Source records:
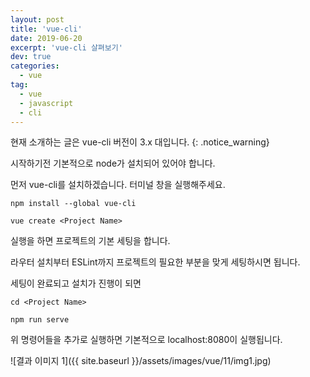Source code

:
 ```yaml
---
layout: post
title: 'vue-cli'
date: 2019-06-20
excerpt: 'vue-cli 살펴보기'
dev: true
categories:
  - vue
tag:
  - vue
  - javascript
  - cli
---
```


현재 소개하는 글은 vue-cli 버전이 3.x 대입니다.
{: .notice_warning}

시작하기전 기본적으로 node가 설치되어 있어야 합니다.

먼저 vue-cli를 설치하겠습니다. 터미널 창을 실행해주세요.

`npm install --global vue-cli`

`vue create <Project Name>`

실행을 하면 프로젝트의 기본 세팅을 합니다.

라우터 설치부터 ESLint까지 프로젝트의 필요한 부분을 맞게 세팅하시면 됩니다.

세팅이 완료되고 설치가 진행이 되면

`cd <Project Name>`

`npm run serve`

위 명령어들을 추가로 실행하면 기본적으로 localhost:8080이 실행됩니다.

![결과 이미지 1]({{ site.baseurl }}/assets/images/vue/11/img1.jpg)
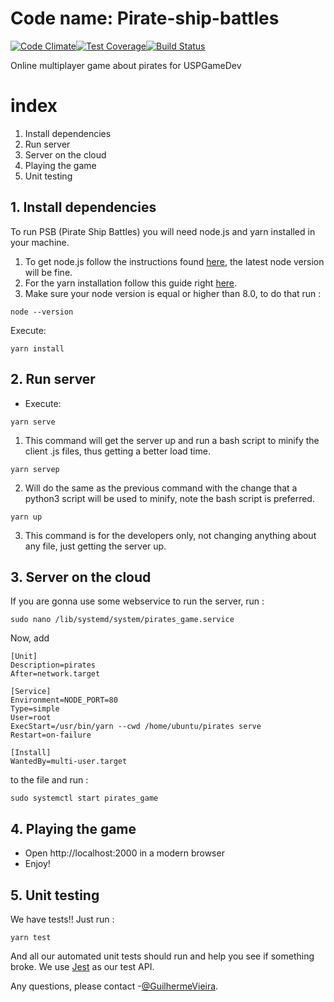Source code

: # Code name: Pirate-ship-battles
[![Code Climate](https://codeclimate.com/github/mezuro/prezento/badges/gpa.svg)](https://codeclimate.com/github/Herez/Pirate-ship-battles)[![Test Coverage](https://codeclimate.com/github/Herez/Pirate-ship-battles/badges/coverage.svg)](https://codeclimate.com/github/Herez/Pirate-ship-battles/progress/coverage)[![Build Status](https://travis-ci.org/uspgamedev/Pirate-ship-battles.svg?branch=dev)](https://travis-ci.org/uspgamedev/Pirate-ship-battles)

Online multiplayer game about pirates for USPGameDev

# index
1. Install dependencies
2. Run server
3. Server on the cloud
4. Playing the game
5. Unit testing

## 1. Install dependencies
To run PSB (Pirate Ship Battles) you will need node.js and yarn installed in your machine.
1. To get node.js follow the instructions found [here](https://nodejs.org/en/download/package-manager/), the latest node version will be fine.
2. For the yarn installation follow this guide right [here](https://yarnpkg.com/lang/en/docs/install/#debian-stable).
3. Make sure your node version is equal or higher than 8.0, to do that run :
```
node --version
```
Execute:
```
yarn install
```

## 2. Run server
* Execute:
```
yarn serve
```
1. This command will get the server up and run a bash script to minify the client .js files, thus getting a better load time.
```
yarn servep
```
2. Will do the same as the previous command with the change that a python3 script will be used to minify, note the bash script is preferred.
```
yarn up
```
3. This command is for the developers only, not changing anything about any file, just getting the server up.


## 3. Server on the cloud
If you are gonna use some webservice to run the server, run :
```
sudo nano /lib/systemd/system/pirates_game.service
```
Now, add
```
[Unit]
Description=pirates
After=network.target

[Service]
Environment=NODE_PORT=80
Type=simple
User=root
ExecStart=/usr/bin/yarn --cwd /home/ubuntu/pirates serve
Restart=on-failure

[Install]
WantedBy=multi-user.target
```
to the file and run :
```
sudo systemctl start pirates_game
```
## 4. Playing the game

* Open http://localhost:2000 in a modern browser
* Enjoy!

## 5. Unit testing
We have tests!! Just run :
```
yarn test
```
And all our automated unit tests should run and help you see if something broke. We use [Jest](https://jestjs.io/) as our test API.

Any questions, please contact -[@GuilhermeVieira](https://github.com/GuilhermeVieira).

* **PROBLEM DESCRIPTION**
All that should appear in the answer is the lines above from the line with "라우터 설치부터 ESLint까지 프로젝트의 필요한 부분을 맞게 세팅하시면 됩니다." through the line with "Code name: Pirate-ship-battles", retyped exactly, pictures left out.

* **ANSWER AREA**
라우터 설치부터 ESLint까지 프로젝트의 필요한 부분을 맞게 세팅하시면 됩니다.

세팅이 완료되고 설치가 진행이 되면

`cd <Project Name>`

`npm run serve`

위 명령어들을 추가로 실행하면 기본적으로 localhost:8080이 실행됩니다.

![결과 이미지 1]({{ site.baseurl }}/assets/images/vue/11/img1.jpg)
Source code

: # Code name: Pirate-ship-battles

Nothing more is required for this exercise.